Last week I had my detailed ultrasound. It was on Friday morning and I was hoping to find out the sex of the baby but wouldn’t you know it, they still have that rule that the technician can’t tell you and you have to wait for your doctor to get the results. I actually had an appointment with my obstetrician right after the ultrasound (I had to RUN from the hospital to her office and I was still late) and she gave me the impression that some techs are a little more lenient about that rule now, but not the guy we had. He was a real stickler and didn’t even show us that area!

I have had been having a lot of anxiety about this pregnancy. With Sym and Gwen I started feeling definitely movement at around 15-16 weeks and this time I didn’t really feel much consistently until 19 1/2 weeks. As you age your chance of having a baby with chromosomal anomalies that are incompatible with life increases dramatically and I’m like, OLD so this lack of discernible movement combined with the fact that I don’t feel like my bump is very big had me freaked out. After seeing the new little Laramie on the sonogram screen I feel a lot better, and my doctor said she would call me with the results “by Wednesday” and hey, that’s tomorrow.

I have actually been thinking recently that I’m not going to announce the sex when/if we are able to find out. It seems like people can’t help but start gendering babies right away, pre-birth even, and I really don’t like it? I have a few different ideas for different kinds of cake reveals we can do to get this point across:

#1. The cake is covered in Swiss meringue and when we cut it open instead of being pink or blue inside it’s nothing, just a hollow shell of meringue because gender is a construct.

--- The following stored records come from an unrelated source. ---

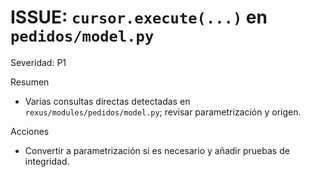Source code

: # ISSUE: `cursor.execute(...)` en `pedidos/model.py`

Severidad: P1

Resumen
- Varias consultas directas detectadas en `rexus/modules/pedidos/model.py`; revisar parametrización y origen.

Acciones
- Convertir a parametrización si es necesario y añadir pruebas de integridad.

#2. Instead of a gender reveal party it’s a “Righteousness Revelation Celebration” (©2016 Taylor Laramie) with angel food cake for a good baby or devil’s food cake for an evil baby.

#3. The cake is actually a green Jell-O mold because it’s an alien baby.

#4. Red Velvet cake for a blood sacrifice?

Idk, these are all pretty good ideas I think. Anyway, let’s wrap this up with a little Tragically Hip (unrelated to post content).

Advice My Mama Gave Me

Way back when my etsy shop was starting to get more popular, my mom gave me this sterling piece of advice, based on her own experience as an artist and craftsperson: Only do it as long as it’s fun. And for a long time it was fun, even when I was thirty-nine weeks pregnant and my shop blew up overnight and I spent the first month of Gwen’s life making banners all day every day and well into the night. It was fun bringing people’s ideas to life, and it was fun coming up with my own ideas and seeing them become popular. It was fun collaborating with other artists and let’s be real here, it was fun earning extra money doing something I enjoyed.

However recently it’s become a lot less enjoyable, and more frustrating. It wasn’t fun making the same three or four banners over and over again, seeing copycats* become more successful than me, and spending every spare minute working on banner orders and having no time to work on anything else. I slowed way down after my carpal tunnel syndrome diagnosis, and again when I started offering my most popular banners as ready-to-ship. When I got pregnant in January and was SO sick and SO tired I slowed down even more and removed custom orders from my shop entirely. Of course when that happened my sales went way down but in all honesty, it was worth the reduction in income to have my time to myself again.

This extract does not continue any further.